**Problem statement**: An exact reproduction of all entries is required.
★ ★ ★ ★ ★ ★ ★
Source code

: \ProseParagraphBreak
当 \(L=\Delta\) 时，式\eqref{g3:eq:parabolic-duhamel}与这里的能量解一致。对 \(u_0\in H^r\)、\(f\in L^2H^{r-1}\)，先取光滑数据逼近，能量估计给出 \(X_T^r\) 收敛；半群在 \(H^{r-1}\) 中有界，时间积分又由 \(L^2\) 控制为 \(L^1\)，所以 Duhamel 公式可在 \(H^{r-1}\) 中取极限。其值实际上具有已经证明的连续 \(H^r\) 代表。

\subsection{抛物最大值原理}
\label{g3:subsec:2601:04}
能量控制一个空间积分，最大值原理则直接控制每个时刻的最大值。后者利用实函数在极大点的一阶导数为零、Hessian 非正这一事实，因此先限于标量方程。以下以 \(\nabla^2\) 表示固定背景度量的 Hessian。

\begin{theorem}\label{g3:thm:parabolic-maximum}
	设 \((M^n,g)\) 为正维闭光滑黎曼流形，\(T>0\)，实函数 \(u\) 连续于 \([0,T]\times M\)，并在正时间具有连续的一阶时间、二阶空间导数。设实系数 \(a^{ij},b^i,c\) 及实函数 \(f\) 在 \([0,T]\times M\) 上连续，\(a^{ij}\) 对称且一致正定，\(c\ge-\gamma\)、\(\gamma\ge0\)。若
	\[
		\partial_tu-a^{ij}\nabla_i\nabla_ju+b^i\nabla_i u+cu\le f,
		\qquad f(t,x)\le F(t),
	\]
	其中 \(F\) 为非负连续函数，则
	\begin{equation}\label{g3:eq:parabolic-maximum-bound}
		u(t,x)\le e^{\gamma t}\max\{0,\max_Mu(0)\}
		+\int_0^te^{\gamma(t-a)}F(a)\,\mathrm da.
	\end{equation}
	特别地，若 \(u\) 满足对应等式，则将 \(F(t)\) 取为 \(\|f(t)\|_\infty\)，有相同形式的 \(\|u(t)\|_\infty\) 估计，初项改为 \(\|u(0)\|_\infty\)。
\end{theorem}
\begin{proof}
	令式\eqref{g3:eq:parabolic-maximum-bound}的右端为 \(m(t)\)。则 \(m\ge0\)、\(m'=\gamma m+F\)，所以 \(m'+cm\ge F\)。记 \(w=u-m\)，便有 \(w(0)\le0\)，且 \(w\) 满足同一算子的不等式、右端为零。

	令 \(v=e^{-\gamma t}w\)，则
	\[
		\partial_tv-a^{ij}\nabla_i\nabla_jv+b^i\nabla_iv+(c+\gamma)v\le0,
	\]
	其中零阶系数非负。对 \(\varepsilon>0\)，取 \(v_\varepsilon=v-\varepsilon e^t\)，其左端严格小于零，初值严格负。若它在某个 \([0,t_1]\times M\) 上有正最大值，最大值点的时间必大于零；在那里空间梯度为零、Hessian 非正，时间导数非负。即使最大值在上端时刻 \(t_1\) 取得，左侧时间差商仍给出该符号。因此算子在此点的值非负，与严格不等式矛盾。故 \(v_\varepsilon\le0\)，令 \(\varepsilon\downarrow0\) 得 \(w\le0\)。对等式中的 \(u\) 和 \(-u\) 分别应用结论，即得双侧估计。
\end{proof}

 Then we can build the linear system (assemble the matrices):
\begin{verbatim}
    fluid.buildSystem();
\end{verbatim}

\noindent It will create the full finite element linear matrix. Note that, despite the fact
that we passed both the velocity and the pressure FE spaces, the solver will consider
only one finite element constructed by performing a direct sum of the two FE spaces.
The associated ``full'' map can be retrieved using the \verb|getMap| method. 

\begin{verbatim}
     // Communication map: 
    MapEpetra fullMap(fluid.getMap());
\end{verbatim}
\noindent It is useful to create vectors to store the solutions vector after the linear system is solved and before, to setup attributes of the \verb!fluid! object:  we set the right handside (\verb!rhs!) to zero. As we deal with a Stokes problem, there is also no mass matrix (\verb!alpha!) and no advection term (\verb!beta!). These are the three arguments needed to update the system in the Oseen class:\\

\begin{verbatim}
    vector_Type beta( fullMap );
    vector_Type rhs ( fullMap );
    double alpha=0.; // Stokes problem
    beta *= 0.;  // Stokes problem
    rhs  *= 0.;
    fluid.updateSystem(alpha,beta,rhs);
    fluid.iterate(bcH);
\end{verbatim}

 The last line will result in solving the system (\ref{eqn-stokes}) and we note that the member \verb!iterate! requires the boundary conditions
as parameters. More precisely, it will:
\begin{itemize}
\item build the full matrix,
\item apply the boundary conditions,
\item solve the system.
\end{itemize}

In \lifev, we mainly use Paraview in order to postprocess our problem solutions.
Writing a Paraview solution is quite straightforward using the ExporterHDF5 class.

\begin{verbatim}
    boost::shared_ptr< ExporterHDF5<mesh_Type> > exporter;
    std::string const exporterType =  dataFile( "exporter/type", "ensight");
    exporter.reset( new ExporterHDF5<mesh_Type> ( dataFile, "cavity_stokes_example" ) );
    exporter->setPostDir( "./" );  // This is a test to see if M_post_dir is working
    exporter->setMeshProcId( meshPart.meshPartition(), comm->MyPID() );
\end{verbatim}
★ ★ ★ ★ ★ ★ ★
**Response box**:
Source code

: \ProseParagraphBreak
当 \(L=\Delta\) 时，式\eqref{g3:eq:parabolic-duhamel}与这里的能量解一致。对 \(u_0\in H^r\)、\(f\in L^2H^{r-1}\)，先取光滑数据逼近，能量估计给出 \(X_T^r\) 收敛；半群在 \(H^{r-1}\) 中有界，时间积分又由 \(L^2\) 控制为 \(L^1\)，所以 Duhamel 公式可在 \(H^{r-1}\) 中取极限。其值实际上具有已经证明的连续 \(H^r\) 代表。

\subsection{抛物最大值原理}
\label{g3:subsec:2601:04}
能量控制一个空间积分，最大值原理则直接控制每个时刻的最大值。后者利用实函数在极大点的一阶导数为零、Hessian 非正这一事实，因此先限于标量方程。以下以 \(\nabla^2\) 表示固定背景度量的 Hessian。

\begin{theorem}\label{g3:thm:parabolic-maximum}
	设 \((M^n,g)\) 为正维闭光滑黎曼流形，\(T>0\)，实函数 \(u\) 连续于 \([0,T]\times M\)，并在正时间具有连续的一阶时间、二阶空间导数。设实系数 \(a^{ij},b^i,c\) 及实函数 \(f\) 在 \([0,T]\times M\) 上连续，\(a^{ij}\) 对称且一致正定，\(c\ge-\gamma\)、\(\gamma\ge0\)。若
	\[
		\partial_tu-a^{ij}\nabla_i\nabla_ju+b^i\nabla_i u+cu\le f,
		\qquad f(t,x)\le F(t),
	\]
	其中 \(F\) 为非负连续函数，则
	\begin{equation}\label{g3:eq:parabolic-maximum-bound}
		u(t,x)\le e^{\gamma t}\max\{0,\max_Mu(0)\}
		+\int_0^te^{\gamma(t-a)}F(a)\,\mathrm da.
	\end{equation}
	特别地，若 \(u\) 满足对应等式，则将 \(F(t)\) 取为 \(\|f(t)\|_\infty\)，有相同形式的 \(\|u(t)\|_\infty\) 估计，初项改为 \(\|u(0)\|_\infty\)。
\end{theorem}
\begin{proof}
	令式\eqref{g3:eq:parabolic-maximum-bound}的右端为 \(m(t)\)。则 \(m\ge0\)、\(m'=\gamma m+F\)，所以 \(m'+cm\ge F\)。记 \(w=u-m\)，便有 \(w(0)\le0\)，且 \(w\) 满足同一算子的不等式、右端为零。

	令 \(v=e^{-\gamma t}w\)，则
	\[
		\partial_tv-a^{ij}\nabla_i\nabla_jv+b^i\nabla_iv+(c+\gamma)v\le0,
	\]
	其中零阶系数非负。对 \(\varepsilon>0\)，取 \(v_\varepsilon=v-\varepsilon e^t\)，其左端严格小于零，初值严格负。若它在某个 \([0,t_1]\times M\) 上有正最大值，最大值点的时间必大于零；在那里空间梯度为零、Hessian 非正，时间导数非负。即使最大值在上端时刻 \(t_1\) 取得，左侧时间差商仍给出该符号。因此算子在此点的值非负，与严格不等式矛盾。故 \(v_\varepsilon\le0\)，令 \(\varepsilon\downarrow0\) 得 \(w\le0\)。对等式中的 \(u\) 和 \(-u\) 分别应用结论，即得双侧估计。
\end{proof}

 Then we can build the linear system (assemble the matrices):
\begin{verbatim}
    fluid.buildSystem();
\end{verbatim}

\noindent It will create the full finite element linear matrix. Note that, despite the fact
that we passed both the velocity and the pressure FE spaces, the solver will consider
only one finite element constructed by performing a direct sum of the two FE spaces.
The associated ``full'' map can be retrieved using the \verb|getMap| method. 

\begin{verbatim}
     // Communication map: 
    MapEpetra fullMap(fluid.getMap());
\end{verbatim}
\noindent It is useful to create vectors to store the solutions vector after the linear system is solved and before, to setup attributes of the \verb!fluid! object:  we set the right handside (\verb!rhs!) to zero. As we deal with a Stokes problem, there is also no mass matrix (\verb!alpha!) and no advection term (\verb!beta!). These are the three arguments needed to update the system in the Oseen class:\\

\begin{verbatim}
    vector_Type beta( fullMap );
    vector_Type rhs ( fullMap );
    double alpha=0.; // Stokes problem
    beta *= 0.;  // Stokes problem
    rhs  *= 0.;
    fluid.updateSystem(alpha,beta,rhs);
    fluid.iterate(bcH);
\end{verbatim}

 The last line will result in solving the system (\ref{eqn-stokes}) and we note that the member \verb!iterate! requires the boundary conditions
as parameters. More precisely, it will:
\begin{itemize}
\item build the full matrix,
\item apply the boundary conditions,
\item solve the system.
\end{itemize}

In \lifev, we mainly use Paraview in order to postprocess our problem solutions.
Writing a Paraview solution is quite straightforward using the ExporterHDF5 class.

\begin{verbatim}
    boost::shared_ptr< ExporterHDF5<mesh_Type> > exporter;
    std::string const exporterType =  dataFile( "exporter/type", "ensight");
    exporter.reset( new ExporterHDF5<mesh_Type> ( dataFile, "cavity_stokes_example" ) );
    exporter->setPostDir( "./" );  // This is a test to see if M_post_dir is working
    exporter->setMeshProcId( meshPart.meshPartition(), comm->MyPID() );
\end{verbatim}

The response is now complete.